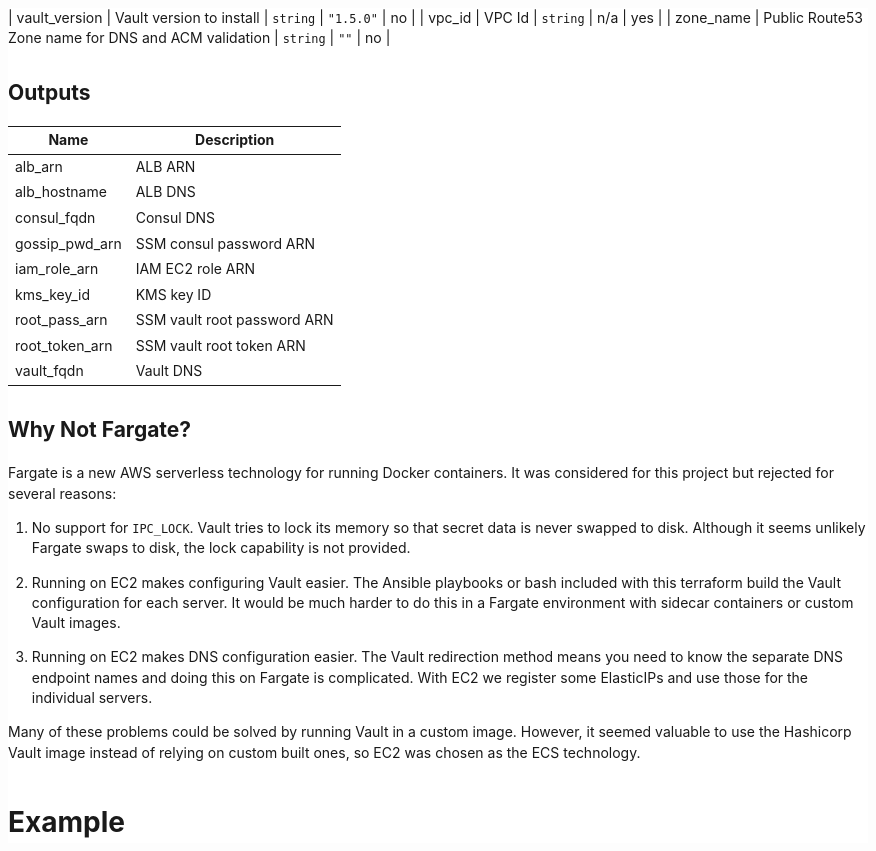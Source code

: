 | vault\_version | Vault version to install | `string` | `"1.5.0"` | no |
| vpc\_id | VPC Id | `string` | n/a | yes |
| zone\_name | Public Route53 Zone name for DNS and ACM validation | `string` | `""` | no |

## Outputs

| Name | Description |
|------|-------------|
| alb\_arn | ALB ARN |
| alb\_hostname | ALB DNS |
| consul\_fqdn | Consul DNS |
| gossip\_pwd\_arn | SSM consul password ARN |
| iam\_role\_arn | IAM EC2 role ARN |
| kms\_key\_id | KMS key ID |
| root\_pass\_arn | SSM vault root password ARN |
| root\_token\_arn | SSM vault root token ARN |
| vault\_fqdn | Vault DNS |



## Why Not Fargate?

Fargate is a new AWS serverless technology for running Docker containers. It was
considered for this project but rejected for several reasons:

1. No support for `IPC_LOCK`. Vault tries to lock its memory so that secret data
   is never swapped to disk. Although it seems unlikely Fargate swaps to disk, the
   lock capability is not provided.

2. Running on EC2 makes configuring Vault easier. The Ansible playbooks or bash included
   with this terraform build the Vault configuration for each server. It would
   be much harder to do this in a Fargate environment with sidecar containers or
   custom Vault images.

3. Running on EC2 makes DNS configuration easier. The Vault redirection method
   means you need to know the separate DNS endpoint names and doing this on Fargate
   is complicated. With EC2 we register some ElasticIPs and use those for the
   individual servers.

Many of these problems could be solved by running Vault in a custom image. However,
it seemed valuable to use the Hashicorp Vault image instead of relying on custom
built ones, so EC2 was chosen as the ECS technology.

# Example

....

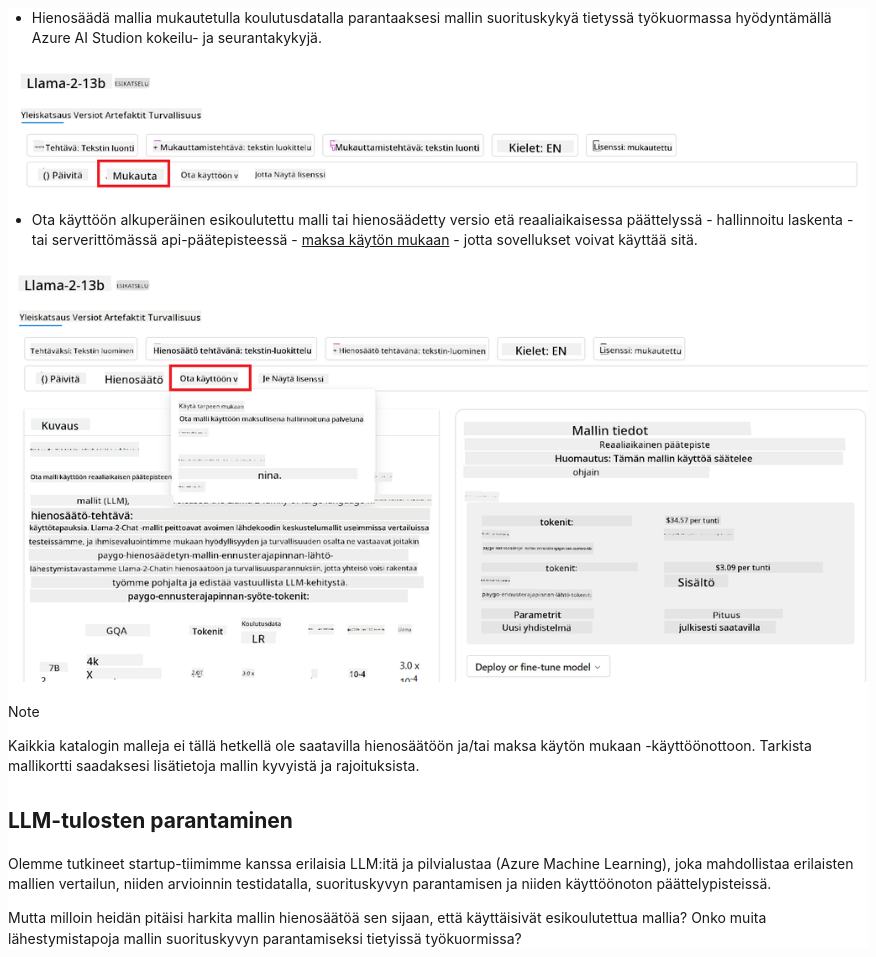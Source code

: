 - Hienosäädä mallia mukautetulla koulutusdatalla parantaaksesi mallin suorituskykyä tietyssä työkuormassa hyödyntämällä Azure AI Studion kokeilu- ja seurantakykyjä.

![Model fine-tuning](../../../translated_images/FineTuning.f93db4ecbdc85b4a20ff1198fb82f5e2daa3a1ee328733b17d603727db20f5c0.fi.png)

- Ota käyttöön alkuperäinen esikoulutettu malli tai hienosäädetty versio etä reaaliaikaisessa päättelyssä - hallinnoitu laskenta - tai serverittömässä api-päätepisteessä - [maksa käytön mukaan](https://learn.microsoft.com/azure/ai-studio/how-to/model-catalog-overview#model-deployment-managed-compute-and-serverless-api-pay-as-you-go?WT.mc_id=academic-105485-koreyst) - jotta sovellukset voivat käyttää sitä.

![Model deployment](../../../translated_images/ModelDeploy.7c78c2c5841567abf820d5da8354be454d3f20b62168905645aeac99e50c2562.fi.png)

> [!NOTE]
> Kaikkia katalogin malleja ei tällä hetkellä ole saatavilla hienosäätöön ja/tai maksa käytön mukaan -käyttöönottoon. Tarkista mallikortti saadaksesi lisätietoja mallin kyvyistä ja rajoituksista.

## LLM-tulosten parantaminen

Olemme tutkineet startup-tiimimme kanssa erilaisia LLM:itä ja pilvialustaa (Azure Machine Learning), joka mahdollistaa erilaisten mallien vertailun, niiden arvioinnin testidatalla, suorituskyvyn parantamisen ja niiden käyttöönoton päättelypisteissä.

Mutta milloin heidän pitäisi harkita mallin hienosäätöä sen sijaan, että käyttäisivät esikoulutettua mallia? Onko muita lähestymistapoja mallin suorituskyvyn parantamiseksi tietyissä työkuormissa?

....

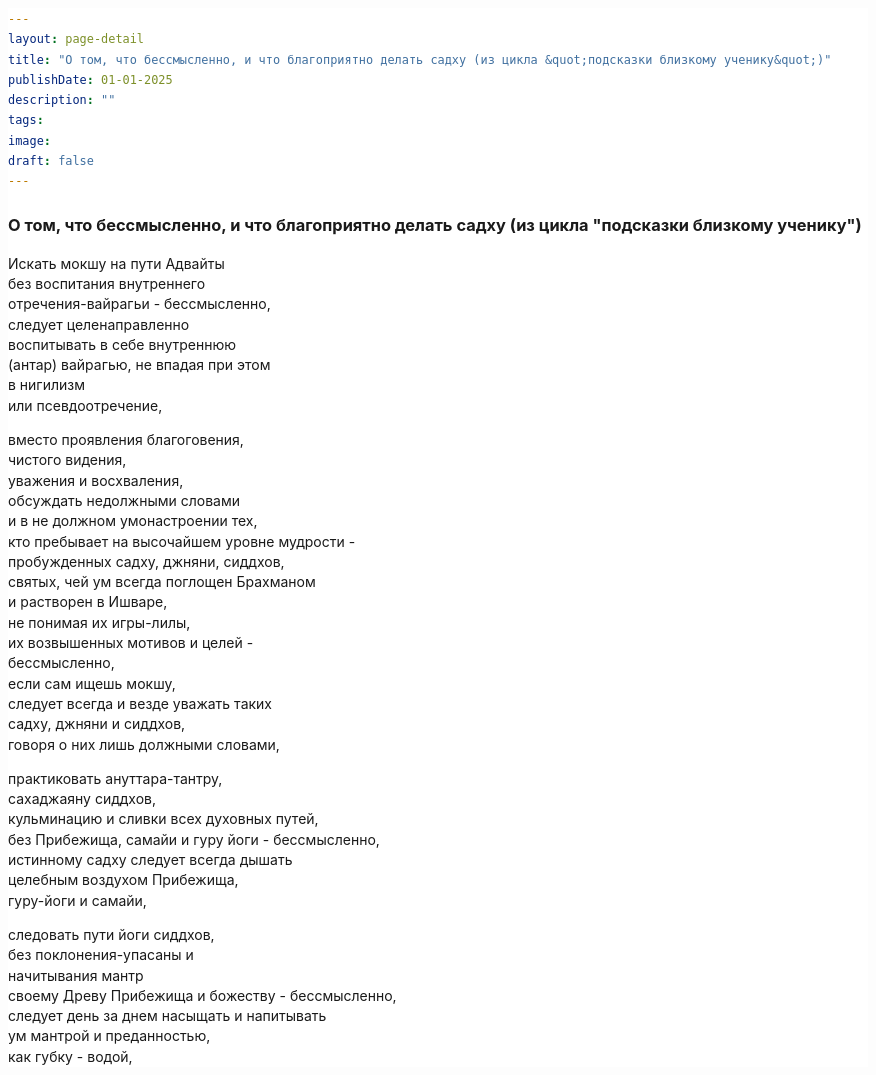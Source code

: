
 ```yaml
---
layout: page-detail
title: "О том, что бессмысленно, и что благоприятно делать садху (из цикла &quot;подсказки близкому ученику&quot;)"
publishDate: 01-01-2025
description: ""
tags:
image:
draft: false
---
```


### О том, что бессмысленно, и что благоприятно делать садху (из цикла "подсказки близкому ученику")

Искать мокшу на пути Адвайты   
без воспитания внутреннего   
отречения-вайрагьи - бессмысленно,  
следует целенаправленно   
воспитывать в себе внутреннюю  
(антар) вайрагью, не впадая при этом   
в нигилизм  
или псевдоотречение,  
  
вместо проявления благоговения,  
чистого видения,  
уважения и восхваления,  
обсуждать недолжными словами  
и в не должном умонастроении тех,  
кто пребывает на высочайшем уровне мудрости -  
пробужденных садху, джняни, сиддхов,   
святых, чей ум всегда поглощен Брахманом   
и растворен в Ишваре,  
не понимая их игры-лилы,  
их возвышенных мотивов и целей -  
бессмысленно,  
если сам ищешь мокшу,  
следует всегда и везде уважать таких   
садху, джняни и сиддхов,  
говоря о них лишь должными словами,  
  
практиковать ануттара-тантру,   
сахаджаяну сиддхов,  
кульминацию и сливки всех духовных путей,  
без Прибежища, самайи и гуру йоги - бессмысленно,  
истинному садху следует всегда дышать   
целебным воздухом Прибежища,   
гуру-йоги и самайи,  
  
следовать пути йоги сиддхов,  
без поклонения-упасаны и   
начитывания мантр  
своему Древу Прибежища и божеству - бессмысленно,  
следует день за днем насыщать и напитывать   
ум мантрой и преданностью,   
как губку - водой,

....

Exercise prompt: What lines above contain "джняни"? Copy them out.

Worked solution:
пробужденных садху, джняни, сиддхов,   
садху, джняни и сиддхов,  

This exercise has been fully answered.